Share this @internewscast.com
Protestors gathered in Clovis to advocate for women’s athletic rights during the California high school track and field finals, where a transgender athlete identifying as male was competing alongside female participants.
Holding placards with messages such as “Save Girls’ Sports” and “California, Obey The Law,” the protestors assembled outside Veterans Memorial Stadium to back the female athletes who were up against a biologically male competitor.
Rachel Isengerg told RedState that she was out there holding a sign that read “XX does not equal XY” because “we need fairness in girls’ sports.”
“We can’t compete against biological boys,” Isenberg added. “We can’t win, and it’s not fair to the women that [sic] have fought for fairness.”
We also spoke to Angie, who requested to use only her first name. She mentioned that she knew some of the female athletes and wanted to be present to express her support for them.
“I think it’s absurd that so many people have gone along with the lie that boys can be girls and men can be women,” Angie said. “And the other way around. It’s just a lie, and I won’t go along with it.”
The protest comes after the state’s high school sports governing body, California Interscholastic Federation (CIF), refused to ban AB Hernandez, the top-ranked girls’ triple jumper and second-ranked girls’ long jumper, heading into the finals, from this week’s CIF Track & Field Championship being held in the city.
Hernandez continued to compete against female athletes Friday, despite President Donald Trump’s threat to yank federal funding from the state for violating Title IX for allowing the biological boy to compete against girls. In response to Trump’s threat, CIF attempted to put a Band-Aid on the problem and announced its “pilot program” allowing female student-athletes whose medals and spots were taken by biological boys to compete in the finals.

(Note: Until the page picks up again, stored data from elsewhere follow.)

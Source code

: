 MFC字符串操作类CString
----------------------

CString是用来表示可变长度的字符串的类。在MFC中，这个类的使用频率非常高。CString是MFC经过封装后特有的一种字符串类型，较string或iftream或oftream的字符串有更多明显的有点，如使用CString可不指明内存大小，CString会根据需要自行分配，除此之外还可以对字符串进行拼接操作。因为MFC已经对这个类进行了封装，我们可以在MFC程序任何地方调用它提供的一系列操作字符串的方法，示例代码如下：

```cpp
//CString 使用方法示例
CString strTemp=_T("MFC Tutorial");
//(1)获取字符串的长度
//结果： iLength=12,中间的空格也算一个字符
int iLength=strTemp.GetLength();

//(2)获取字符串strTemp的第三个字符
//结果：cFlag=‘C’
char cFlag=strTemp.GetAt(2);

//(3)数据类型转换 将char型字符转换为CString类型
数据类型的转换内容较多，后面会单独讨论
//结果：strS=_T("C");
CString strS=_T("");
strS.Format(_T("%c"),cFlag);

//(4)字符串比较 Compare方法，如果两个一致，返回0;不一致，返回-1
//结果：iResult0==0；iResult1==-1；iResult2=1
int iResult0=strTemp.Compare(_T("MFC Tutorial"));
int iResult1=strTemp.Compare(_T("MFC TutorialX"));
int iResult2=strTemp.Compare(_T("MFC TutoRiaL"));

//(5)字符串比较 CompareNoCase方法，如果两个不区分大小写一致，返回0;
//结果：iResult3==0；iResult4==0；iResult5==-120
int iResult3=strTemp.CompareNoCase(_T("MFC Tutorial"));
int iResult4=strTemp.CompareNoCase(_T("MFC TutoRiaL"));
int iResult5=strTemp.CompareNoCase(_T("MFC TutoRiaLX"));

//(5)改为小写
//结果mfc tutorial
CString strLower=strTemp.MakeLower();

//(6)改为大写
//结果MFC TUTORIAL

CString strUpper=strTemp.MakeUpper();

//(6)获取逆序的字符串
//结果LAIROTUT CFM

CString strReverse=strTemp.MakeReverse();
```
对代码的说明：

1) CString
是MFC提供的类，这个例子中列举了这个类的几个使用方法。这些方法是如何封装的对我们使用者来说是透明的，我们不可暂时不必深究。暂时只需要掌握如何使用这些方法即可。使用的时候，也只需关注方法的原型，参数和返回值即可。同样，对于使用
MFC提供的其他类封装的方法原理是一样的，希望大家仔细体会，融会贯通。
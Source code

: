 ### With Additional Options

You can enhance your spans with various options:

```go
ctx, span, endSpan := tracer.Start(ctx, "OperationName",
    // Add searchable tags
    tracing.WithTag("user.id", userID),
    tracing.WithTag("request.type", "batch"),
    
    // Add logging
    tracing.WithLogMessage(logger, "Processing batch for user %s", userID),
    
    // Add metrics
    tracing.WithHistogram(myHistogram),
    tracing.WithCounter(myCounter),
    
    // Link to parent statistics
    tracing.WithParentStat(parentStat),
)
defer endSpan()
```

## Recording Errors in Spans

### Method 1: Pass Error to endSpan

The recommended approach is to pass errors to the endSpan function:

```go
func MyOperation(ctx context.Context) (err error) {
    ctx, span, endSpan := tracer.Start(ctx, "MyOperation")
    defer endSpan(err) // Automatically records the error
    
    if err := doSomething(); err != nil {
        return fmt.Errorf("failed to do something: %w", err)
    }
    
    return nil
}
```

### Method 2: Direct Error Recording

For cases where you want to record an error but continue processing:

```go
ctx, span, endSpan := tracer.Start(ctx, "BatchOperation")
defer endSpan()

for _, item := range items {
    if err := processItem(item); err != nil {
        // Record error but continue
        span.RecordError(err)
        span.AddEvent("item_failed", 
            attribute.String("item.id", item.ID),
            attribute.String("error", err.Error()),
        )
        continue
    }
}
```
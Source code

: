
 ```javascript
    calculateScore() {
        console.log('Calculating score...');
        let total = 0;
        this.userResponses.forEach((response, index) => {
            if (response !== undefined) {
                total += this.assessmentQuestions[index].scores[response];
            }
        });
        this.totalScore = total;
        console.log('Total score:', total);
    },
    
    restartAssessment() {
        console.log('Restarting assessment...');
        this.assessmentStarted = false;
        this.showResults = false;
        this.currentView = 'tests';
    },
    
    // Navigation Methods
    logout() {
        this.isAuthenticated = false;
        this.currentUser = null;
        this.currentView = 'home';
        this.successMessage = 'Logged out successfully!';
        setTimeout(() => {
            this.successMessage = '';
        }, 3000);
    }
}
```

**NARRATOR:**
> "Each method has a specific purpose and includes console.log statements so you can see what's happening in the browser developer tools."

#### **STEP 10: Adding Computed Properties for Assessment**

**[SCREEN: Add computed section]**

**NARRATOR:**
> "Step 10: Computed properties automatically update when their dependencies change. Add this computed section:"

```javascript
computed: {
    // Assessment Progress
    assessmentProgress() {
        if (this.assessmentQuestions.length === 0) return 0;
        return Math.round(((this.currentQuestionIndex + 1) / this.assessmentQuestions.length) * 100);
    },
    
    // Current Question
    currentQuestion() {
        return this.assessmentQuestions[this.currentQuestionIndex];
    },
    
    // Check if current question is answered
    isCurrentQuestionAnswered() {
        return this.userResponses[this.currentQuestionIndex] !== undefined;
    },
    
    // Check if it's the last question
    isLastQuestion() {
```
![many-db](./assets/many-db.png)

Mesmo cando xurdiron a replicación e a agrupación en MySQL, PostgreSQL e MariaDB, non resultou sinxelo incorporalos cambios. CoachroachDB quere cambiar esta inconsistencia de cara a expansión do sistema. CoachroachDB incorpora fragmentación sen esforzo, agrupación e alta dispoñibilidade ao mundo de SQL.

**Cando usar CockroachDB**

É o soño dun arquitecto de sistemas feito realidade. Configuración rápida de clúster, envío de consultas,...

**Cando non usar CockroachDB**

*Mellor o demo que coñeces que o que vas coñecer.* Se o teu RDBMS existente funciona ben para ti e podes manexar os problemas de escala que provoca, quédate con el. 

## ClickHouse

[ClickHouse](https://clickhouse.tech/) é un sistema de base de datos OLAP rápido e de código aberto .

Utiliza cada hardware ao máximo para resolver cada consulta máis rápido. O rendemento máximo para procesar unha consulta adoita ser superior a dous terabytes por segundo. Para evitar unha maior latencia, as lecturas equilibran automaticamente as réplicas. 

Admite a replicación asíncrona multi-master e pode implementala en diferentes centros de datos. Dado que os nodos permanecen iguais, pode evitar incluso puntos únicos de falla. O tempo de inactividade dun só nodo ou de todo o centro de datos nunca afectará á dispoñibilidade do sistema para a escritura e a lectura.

RedState then reported that:
CIF later issued a clarification because its new policy was as clear as mud. It read that:
Additionally, if necessary, in the high jump, triple jump and long jump events at the 2025 CIF State Track and Field Championships, a biological female student-athlete who would have earned a specific placement on the podium will also be awarded the medal for that place and the results will be reflected in the recording of the event.
As we spoke to protestors and supporters of girls’ sports, a plane circled overhead with a giant banner that read, “No Boys in Girls Sports.”
Later, we spoke to Mary Davis, who drove six-plus hours to stand out in the 100-degree heat, wearing a long-sleeve shirt that read, “XX”; on the back was a message mocking CIF that read, “Can’t Identify Females.”
She said she was there because she’d been following this insanity for the past few months, and she knew she had to “take a stand for girls.”
Davis said her grievance is with the CIF, and she just can’t abandon this group of girls.
At the Save Our Girls Sports rally in Clovis on Thursday, leaders, including Clovis Mayor Pro Tem Diane Pearce, called on Democratic Gov. Gavin Newsom and the CIF to do what is right and protect female sports, as RedState reported.
Pearce added that CIF’s so-called fix “only underscores their knowledge that biological girls have been cheated out of the opportunities they earned.” Later, she continued, telling RedState, “So, again, they are recognizing the problem that they have and that what they are doing isn’t right or fair to biological girls.”
California Family Council Women’s Sports Advocate Sophia Lorey, a former four-year varsity CIF athlete, called out CIF for allowing AB Hernandez to compete against females.
“California is failing our girls,” Lorey told RedState. “That’s not equality, that’s not inclusion, this is the erasure of female athletics. President Trump just threatened that federal funds will be pulled from CA schools if CIF allows this injustice to continue. And he’s right.”
Lorey went on to tell us that the girls competing on Friday were “not okay” with competing against a biological boy, and explained why they chose to and what comes next.
“I have received texts and calls from these athletes and their parents that this is not okay,” Lorey said. “They don’t want to have to compete against a boy, but they have trained so hard to make it to this spot and CIF Finals. And so they want a change from CIF, and they are wondering why the group won’t protect them.”